#### [WORK INSTRUCTION]
Please copy every line from the following entries in which the word "static" appears.

#### [AVAILABLE DATA]
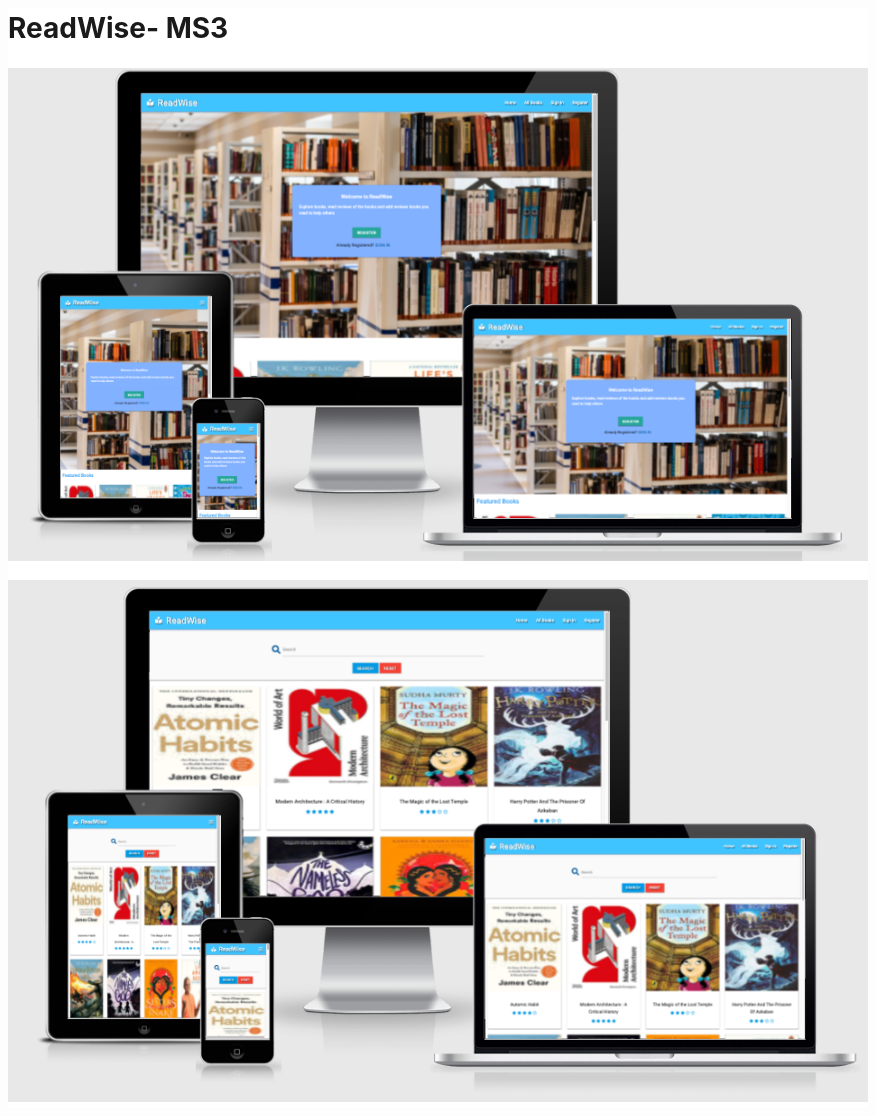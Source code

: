 # **ReadWise- MS3**
    
![Main Page Responsive Design](./static/images/readwise-responsive-main-page.png)

![Game Page Responsive Design](./static/images/readwise-responsive-all-book-page.png)
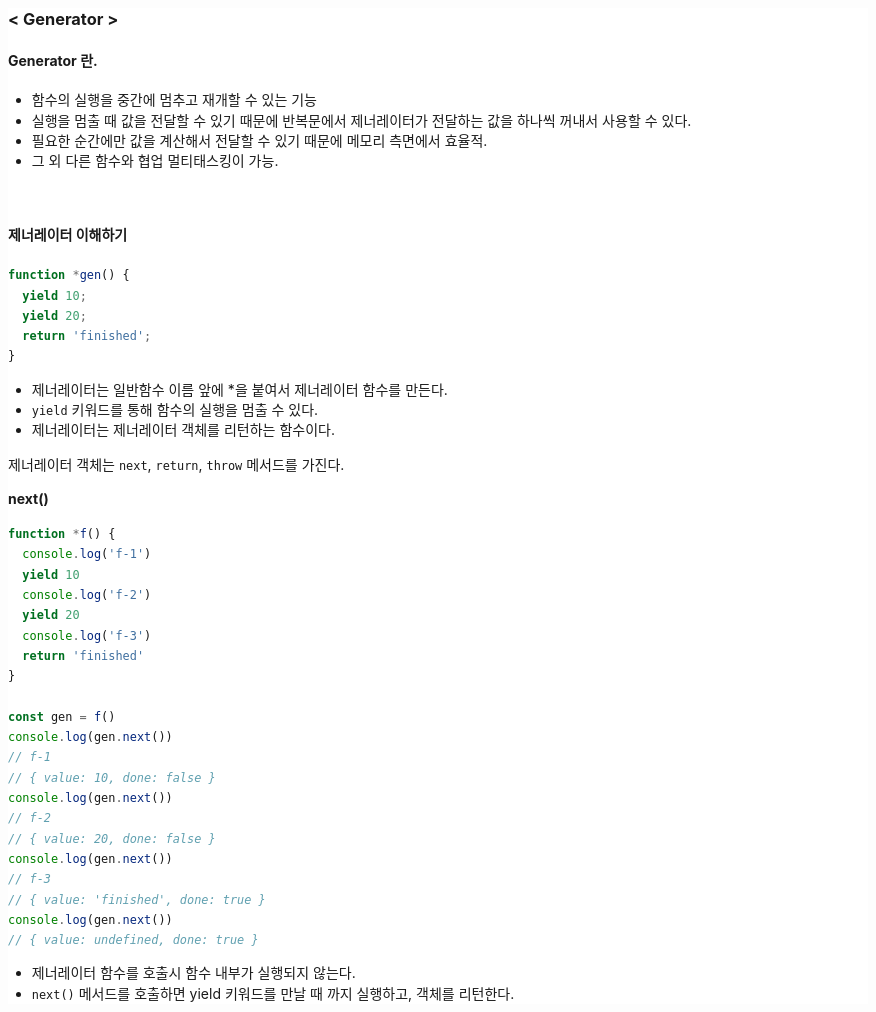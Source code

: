 ### < Generator >

#### Generator 란.

- 함수의 실행을 중간에 멈추고 재개할 수 있는 기능
- 실행을 멈출 때 값을 전달할 수 있기 때문에 반복문에서 제너레이터가 전달하는 값을 하나씩 꺼내서 사용할 수 있다.
- 필요한 순간에만 값을 계산해서 전달할 수 있기 때문에 메모리 측면에서 효율적.
- 그 외 다른 함수와 협업 멀티태스킹이 가능.

<br>

#### 제너레이터 이해하기

```js
function *gen() {
  yield 10;
  yield 20;
  return 'finished';
}
```

- 제너레이터는 일반함수 이름 앞에 *을 붙여서 제너레이터 함수를 만든다.
- `yield` 키워드를 통해 함수의 실행을 멈출 수 있다. 
- 제너레이터는 제너레이터 객체를 리턴하는 함수이다. 



제너레이터 객체는 `next`, `return`, `throw` 메서드를 가진다.

**next()**

```js
function *f() {
  console.log('f-1')
  yield 10
  console.log('f-2')
  yield 20
  console.log('f-3')
  return 'finished'
}

const gen = f() 
console.log(gen.next())
// f-1
// { value: 10, done: false }
console.log(gen.next())
// f-2
// { value: 20, done: false }
console.log(gen.next())
// f-3
// { value: 'finished', done: true }
console.log(gen.next())
// { value: undefined, done: true }
```

- 제너레이터 함수를 호출시 함수 내부가 실행되지 않는다.
- `next()` 메서드를 호출하면 yield 키워드를 만날 때 까지 실행하고, 객체를 리턴한다. 
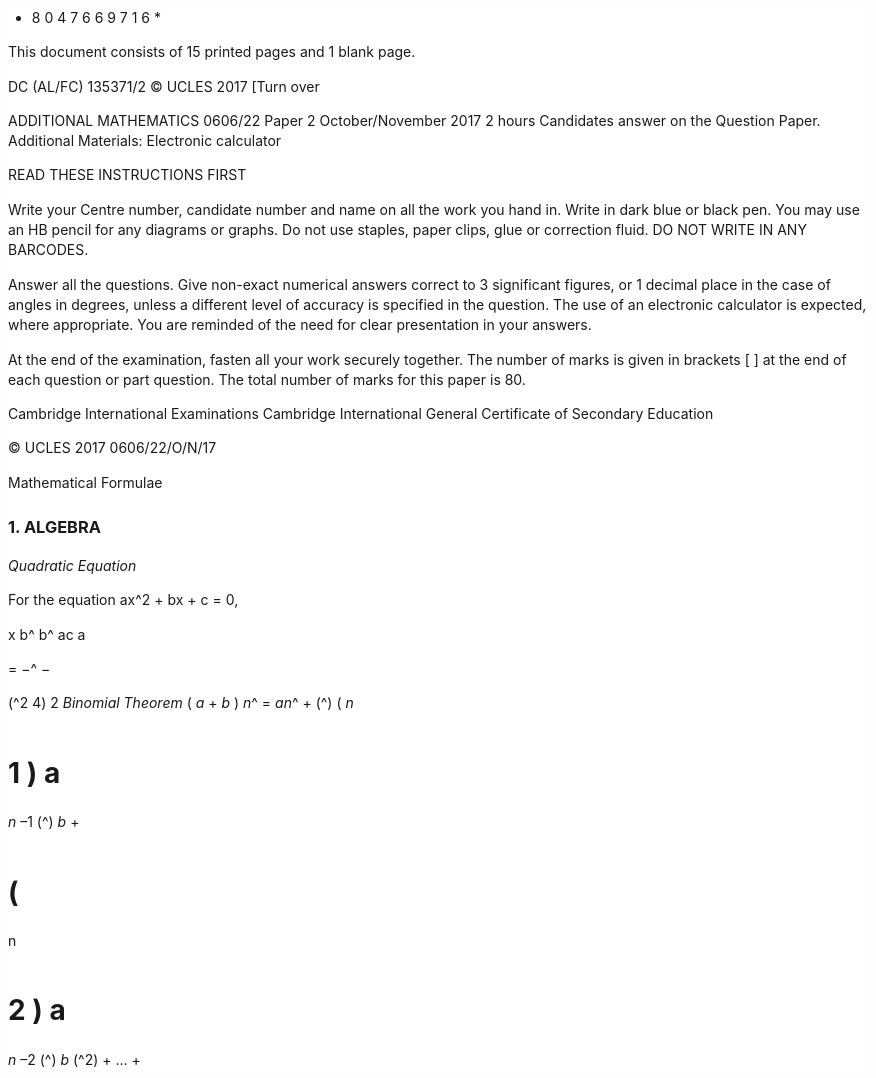 * 8 0 4 7 6 6 9 7 1 6 * 

 This document consists of 15 printed pages and 1 blank page. 

 DC (AL/FC) 135371/2 © UCLES 2017 [Turn over 

 ADDITIONAL MATHEMATICS 0606/22 Paper 2 October/November 2017 2 hours Candidates answer on the Question Paper. Additional Materials: Electronic calculator 

 READ THESE INSTRUCTIONS FIRST 

 Write your Centre number, candidate number and name on all the work you hand in. Write in dark blue or black pen. You may use an HB pencil for any diagrams or graphs. Do not use staples, paper clips, glue or correction fluid. DO NOT WRITE IN ANY BARCODES. 

 Answer all the questions. Give non-exact numerical answers correct to 3 significant figures, or 1 decimal place in the case of angles in degrees, unless a different level of accuracy is specified in the question. The use of an electronic calculator is expected, where appropriate. You are reminded of the need for clear presentation in your answers. 

 At the end of the examination, fasten all your work securely together. The number of marks is given in brackets [ ] at the end of each question or part question. The total number of marks for this paper is 80. 

 Cambridge International Examinations Cambridge International General Certificate of Secondary Education 


© UCLES 2017 0606/22/O/N/17 

 Mathematical Formulae 

### 1. ALGEBRA 

_Quadratic Equation_ 

 For the equation ax^2 + bx + c = 0, 

 x b^ b^ ac a 

 = −^ − 

(^2 4) 2 _Binomial Theorem_ ( _a_ + _b_ ) _n_^ = _an_^ + (^) ( _n_ 

# 1 ) a 

_n_ –1 (^) _b_ + 

# ( 

 n 

# 2 ) a 

_n_ –2 (^) _b_ (^2) + … +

#### [RESPONSE]
![Main Page Responsive Design](./static/images/readwise-responsive-main-page.png)
![Game Page Responsive Design](./static/images/readwise-responsive-all-book-page.png)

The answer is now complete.